(What is expected): From the first line to the last, give the records again exactly.

Records from a data source
Start of Block

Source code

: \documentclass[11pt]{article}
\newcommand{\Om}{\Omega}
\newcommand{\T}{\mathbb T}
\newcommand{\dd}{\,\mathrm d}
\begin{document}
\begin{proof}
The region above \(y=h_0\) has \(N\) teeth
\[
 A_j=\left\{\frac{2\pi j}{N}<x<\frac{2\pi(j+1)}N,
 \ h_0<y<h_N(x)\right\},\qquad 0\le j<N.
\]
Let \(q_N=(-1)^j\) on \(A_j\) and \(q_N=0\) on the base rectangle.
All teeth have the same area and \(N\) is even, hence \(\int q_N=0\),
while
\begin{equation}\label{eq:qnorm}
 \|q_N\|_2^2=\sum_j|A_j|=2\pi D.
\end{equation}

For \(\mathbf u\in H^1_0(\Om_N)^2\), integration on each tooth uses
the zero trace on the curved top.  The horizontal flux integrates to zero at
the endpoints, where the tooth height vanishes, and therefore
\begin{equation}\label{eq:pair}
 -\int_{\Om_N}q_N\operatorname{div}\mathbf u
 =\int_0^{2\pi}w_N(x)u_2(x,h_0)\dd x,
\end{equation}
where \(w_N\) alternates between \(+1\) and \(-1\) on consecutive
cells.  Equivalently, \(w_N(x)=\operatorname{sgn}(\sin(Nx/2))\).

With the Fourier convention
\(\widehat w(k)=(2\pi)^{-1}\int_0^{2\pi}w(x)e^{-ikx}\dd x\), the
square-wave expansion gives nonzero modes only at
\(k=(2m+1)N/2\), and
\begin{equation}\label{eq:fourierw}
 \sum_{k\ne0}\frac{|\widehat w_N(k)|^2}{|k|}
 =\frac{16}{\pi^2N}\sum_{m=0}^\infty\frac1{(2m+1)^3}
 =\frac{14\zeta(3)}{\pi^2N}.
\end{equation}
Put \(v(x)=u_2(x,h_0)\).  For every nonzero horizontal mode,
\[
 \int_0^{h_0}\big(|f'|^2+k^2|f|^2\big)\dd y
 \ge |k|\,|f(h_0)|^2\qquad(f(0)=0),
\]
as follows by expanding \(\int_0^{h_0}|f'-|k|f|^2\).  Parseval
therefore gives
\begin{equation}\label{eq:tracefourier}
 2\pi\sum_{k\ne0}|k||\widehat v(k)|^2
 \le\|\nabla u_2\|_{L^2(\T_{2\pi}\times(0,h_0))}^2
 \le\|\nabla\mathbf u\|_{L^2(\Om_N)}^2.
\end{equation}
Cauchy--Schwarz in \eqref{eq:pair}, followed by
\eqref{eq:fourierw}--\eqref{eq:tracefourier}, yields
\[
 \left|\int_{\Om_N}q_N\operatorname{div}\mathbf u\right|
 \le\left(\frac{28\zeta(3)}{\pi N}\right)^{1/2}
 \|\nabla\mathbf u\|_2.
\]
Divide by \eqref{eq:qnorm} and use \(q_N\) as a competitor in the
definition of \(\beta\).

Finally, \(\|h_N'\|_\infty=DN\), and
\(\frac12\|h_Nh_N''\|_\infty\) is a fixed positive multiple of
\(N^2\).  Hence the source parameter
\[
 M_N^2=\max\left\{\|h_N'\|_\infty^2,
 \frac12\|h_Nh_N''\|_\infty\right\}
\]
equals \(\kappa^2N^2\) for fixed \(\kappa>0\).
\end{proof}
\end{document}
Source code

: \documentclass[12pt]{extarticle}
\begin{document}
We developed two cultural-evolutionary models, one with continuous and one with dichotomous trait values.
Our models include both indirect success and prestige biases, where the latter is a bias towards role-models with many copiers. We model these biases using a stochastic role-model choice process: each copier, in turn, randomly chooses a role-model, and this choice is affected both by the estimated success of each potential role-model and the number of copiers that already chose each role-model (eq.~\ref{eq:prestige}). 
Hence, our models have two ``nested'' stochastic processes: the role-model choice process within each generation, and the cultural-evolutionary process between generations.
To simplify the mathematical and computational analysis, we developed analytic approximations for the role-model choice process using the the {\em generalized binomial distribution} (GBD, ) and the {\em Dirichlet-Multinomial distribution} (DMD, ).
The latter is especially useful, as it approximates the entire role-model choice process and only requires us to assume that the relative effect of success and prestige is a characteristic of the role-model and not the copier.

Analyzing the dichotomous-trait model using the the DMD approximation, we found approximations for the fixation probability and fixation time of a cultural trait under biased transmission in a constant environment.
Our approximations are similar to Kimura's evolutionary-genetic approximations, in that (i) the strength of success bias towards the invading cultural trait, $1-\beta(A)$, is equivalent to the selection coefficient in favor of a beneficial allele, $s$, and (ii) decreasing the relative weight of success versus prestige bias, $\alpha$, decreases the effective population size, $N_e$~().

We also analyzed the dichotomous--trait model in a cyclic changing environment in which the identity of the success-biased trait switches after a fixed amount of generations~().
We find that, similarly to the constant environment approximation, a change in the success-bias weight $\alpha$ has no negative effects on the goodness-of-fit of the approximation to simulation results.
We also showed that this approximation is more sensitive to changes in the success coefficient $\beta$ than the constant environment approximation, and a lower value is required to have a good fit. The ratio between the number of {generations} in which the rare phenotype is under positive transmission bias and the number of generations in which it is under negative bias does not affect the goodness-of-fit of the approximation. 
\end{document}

End of Block

(Solution to the problem):
Source code

: \documentclass[11pt]{article}
\newcommand{\Om}{\Omega}
\newcommand{\T}{\mathbb T}
\newcommand{\dd}{\,\mathrm d}
\begin{document}
\begin{proof}
The region above \(y=h_0\) has \(N\) teeth
\[
 A_j=\left\{\frac{2\pi j}{N}<x<\frac{2\pi(j+1)}N,
 \ h_0<y<h_N(x)\right\},\qquad 0\le j<N.
\]
Let \(q_N=(-1)^j\) on \(A_j\) and \(q_N=0\) on the base rectangle.
All teeth have the same area and \(N\) is even, hence \(\int q_N=0\),
while
\begin{equation}\label{eq:qnorm}
 \|q_N\|_2^2=\sum_j|A_j|=2\pi D.
\end{equation}

For \(\mathbf u\in H^1_0(\Om_N)^2\), integration on each tooth uses
the zero trace on the curved top.  The horizontal flux integrates to zero at
the endpoints, where the tooth height vanishes, and therefore
\begin{equation}\label{eq:pair}
 -\int_{\Om_N}q_N\operatorname{div}\mathbf u
 =\int_0^{2\pi}w_N(x)u_2(x,h_0)\dd x,
\end{equation}
where \(w_N\) alternates between \(+1\) and \(-1\) on consecutive
cells.  Equivalently, \(w_N(x)=\operatorname{sgn}(\sin(Nx/2))\).

With the Fourier convention
\(\widehat w(k)=(2\pi)^{-1}\int_0^{2\pi}w(x)e^{-ikx}\dd x\), the
square-wave expansion gives nonzero modes only at
\(k=(2m+1)N/2\), and
\begin{equation}\label{eq:fourierw}
 \sum_{k\ne0}\frac{|\widehat w_N(k)|^2}{|k|}
 =\frac{16}{\pi^2N}\sum_{m=0}^\infty\frac1{(2m+1)^3}
 =\frac{14\zeta(3)}{\pi^2N}.
\end{equation}
Put \(v(x)=u_2(x,h_0)\).  For every nonzero horizontal mode,
\[
 \int_0^{h_0}\big(|f'|^2+k^2|f|^2\big)\dd y
 \ge |k|\,|f(h_0)|^2\qquad(f(0)=0),
\]
as follows by expanding \(\int_0^{h_0}|f'-|k|f|^2\).  Parseval
therefore gives
\begin{equation}\label{eq:tracefourier}
 2\pi\sum_{k\ne0}|k||\widehat v(k)|^2
 \le\|\nabla u_2\|_{L^2(\T_{2\pi}\times(0,h_0))}^2
 \le\|\nabla\mathbf u\|_{L^2(\Om_N)}^2.
\end{equation}
Cauchy--Schwarz in \eqref{eq:pair}, followed by
\eqref{eq:fourierw}--\eqref{eq:tracefourier}, yields
\[
 \left|\int_{\Om_N}q_N\operatorname{div}\mathbf u\right|
 \le\left(\frac{28\zeta(3)}{\pi N}\right)^{1/2}
 \|\nabla\mathbf u\|_2.
\]
Divide by \eqref{eq:qnorm} and use \(q_N\) as a competitor in the
definition of \(\beta\).

Finally, \(\|h_N'\|_\infty=DN\), and
\(\frac12\|h_Nh_N''\|_\infty\) is a fixed positive multiple of
\(N^2\).  Hence the source parameter
\[
 M_N^2=\max\left\{\|h_N'\|_\infty^2,
 \frac12\|h_Nh_N''\|_\infty\right\}
\]
equals \(\kappa^2N^2\) for fixed \(\kappa>0\).
\end{proof}
\end{document}
Source code

: \documentclass[12pt]{extarticle}
\begin{document}
We developed two cultural-evolutionary models, one with continuous and one with dichotomous trait values.
Our models include both indirect success and prestige biases, where the latter is a bias towards role-models with many copiers. We model these biases using a stochastic role-model choice process: each copier, in turn, randomly chooses a role-model, and this choice is affected both by the estimated success of each potential role-model and the number of copiers that already chose each role-model (eq.~\ref{eq:prestige}). 
Hence, our models have two ``nested'' stochastic processes: the role-model choice process within each generation, and the cultural-evolutionary process between generations.
To simplify the mathematical and computational analysis, we developed analytic approximations for the role-model choice process using the the {\em generalized binomial distribution} (GBD, ) and the {\em Dirichlet-Multinomial distribution} (DMD, ).
The latter is especially useful, as it approximates the entire role-model choice process and only requires us to assume that the relative effect of success and prestige is a characteristic of the role-model and not the copier.

Analyzing the dichotomous-trait model using the the DMD approximation, we found approximations for the fixation probability and fixation time of a cultural trait under biased transmission in a constant environment.
Our approximations are similar to Kimura's evolutionary-genetic approximations, in that (i) the strength of success bias towards the invading cultural trait, $1-\beta(A)$, is equivalent to the selection coefficient in favor of a beneficial allele, $s$, and (ii) decreasing the relative weight of success versus prestige bias, $\alpha$, decreases the effective population size, $N_e$~().

We also analyzed the dichotomous--trait model in a cyclic changing environment in which the identity of the success-biased trait switches after a fixed amount of generations~().
We find that, similarly to the constant environment approximation, a change in the success-bias weight $\alpha$ has no negative effects on the goodness-of-fit of the approximation to simulation results.
We also showed that this approximation is more sensitive to changes in the success coefficient $\beta$ than the constant environment approximation, and a lower value is required to have a good fit. The ratio between the number of {generations} in which the rare phenotype is under positive transmission bias and the number of generations in which it is under negative bias does not affect the goodness-of-fit of the approximation. 
\end{document}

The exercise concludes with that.